Publie le samedi 11 février 2006 par Open-Publishing
4 commentaires

L’atteinte à la liberté de la presse ou la grosse blague qui arrange tout le monde...

Assaillis par le plus total désoeuvrement et une légère hypoglycémie, je me suis trouvé devant la TV à regarder l’émission « C dans l’air » avec Yves Calvi et Val (je ne les appelle pas monsieur, tout le monde sait que ce ne sont pas des demoiselles...). Le sujet d’actualité bien sur, la liberté de la presse, ou plus simplement la liberté face à la religion, la liberté quoi...

Le débat, comme on pouvait si attendre, à été sans aucun intérêt, chacun a joué le rôle qui lui a été distribué, sans excès ni fioritures. C’était de cette sorte de débat dont il suffit de lire le nom de intervenants pour écrire les dialogues... un débat sitcom avec ses archétypes et ses rebondissements connus d’avances. Val avec ses petits yeux de prédateur nocturne, son maxillaire surdéveloppé, ses opinions définitives et sa manie d’interrompre les monologues des autres intervenants (il avait oublié de lire le script ou quoi ?!!) présentait le parfait fanatique, face au souriant, lunetté et hautement « civilisé » avocat du conseil du culte musulman français. Pour résumer, un débat modèle de la télévision, en fait plutôt dans le haut du panier, on n’était quand même pas sur TF1.
Quand mon taux de glucide est suffisamment remonté pour que mon cerveau se remette à peu prés à fonctionner, ce débat a cristallisé en moi en sensation profonde, mais jusque-la assez diffuse, d’inquiétude pour la liberté. Ne vous trompez pas, ce qui m’inquiète ça n’est pas le sujet en lui-même, ni les événements absurdes qui ravissent les médias et qui ne sont que l’un des milliers d’épisodes pitoyable que nous propose ce monde à la con... dans lequel on est censé vivre.

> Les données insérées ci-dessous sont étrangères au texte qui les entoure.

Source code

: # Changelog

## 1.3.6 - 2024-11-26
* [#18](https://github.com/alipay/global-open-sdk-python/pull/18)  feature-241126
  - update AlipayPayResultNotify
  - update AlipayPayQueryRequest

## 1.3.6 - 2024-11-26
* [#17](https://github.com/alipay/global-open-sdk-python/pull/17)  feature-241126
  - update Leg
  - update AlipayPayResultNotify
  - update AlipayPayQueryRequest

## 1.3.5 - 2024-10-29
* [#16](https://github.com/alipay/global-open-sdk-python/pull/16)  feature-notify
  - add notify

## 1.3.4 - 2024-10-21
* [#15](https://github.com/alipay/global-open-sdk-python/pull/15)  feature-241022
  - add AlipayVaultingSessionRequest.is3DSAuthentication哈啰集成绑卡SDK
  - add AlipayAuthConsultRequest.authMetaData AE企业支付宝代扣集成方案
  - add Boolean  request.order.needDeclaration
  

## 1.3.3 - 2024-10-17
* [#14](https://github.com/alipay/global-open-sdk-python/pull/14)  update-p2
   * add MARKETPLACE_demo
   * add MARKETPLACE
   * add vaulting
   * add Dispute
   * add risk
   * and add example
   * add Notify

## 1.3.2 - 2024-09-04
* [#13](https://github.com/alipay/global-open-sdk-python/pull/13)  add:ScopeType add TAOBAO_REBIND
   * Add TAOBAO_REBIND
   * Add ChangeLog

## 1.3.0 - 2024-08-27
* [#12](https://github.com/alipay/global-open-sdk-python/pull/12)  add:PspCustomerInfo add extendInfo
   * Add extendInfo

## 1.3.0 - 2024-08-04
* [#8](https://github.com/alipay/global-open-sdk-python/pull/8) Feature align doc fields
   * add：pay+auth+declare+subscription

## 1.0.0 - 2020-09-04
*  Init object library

Sur ce sujet en particulier, j’ai une opinion qui comme souvent est transversale donc représentée par aucun des archétypes que le débat nous propose. Je la clarifie rapidement, pour éviter que l’on confonde mes réflexions qui suivent avec mon opinion ponctuelle sur le sujet du jour : La religion, le nationalisme et la peur sont la triplette infernale qui mène régulièrement l’humanité au massacre, un monde meilleur est forcément un monde débarrassé de ces trois la. En l’occurrence, je ne suis pas certain qu’encourager la bêtise pour lutter contre la religion soit une bonne idée. Je sait, quand on défends la liberté on doit aussi défendre le droit d’être con... mais de la à le devenir soi-même... c’est pas un peu abuser ? En clair j’aurais pas publié le dessin de la bombe dans le turban, pas à cause des émeutes (à choisir il vaut mieux mourir pour la liberté, la vraie, que pour le pétrole irakien non ?) mais parce que je le trouve raciste au fond ou, en tous cas, trop facilement représentatif d’une sorte de racisme et ressentit comme tel.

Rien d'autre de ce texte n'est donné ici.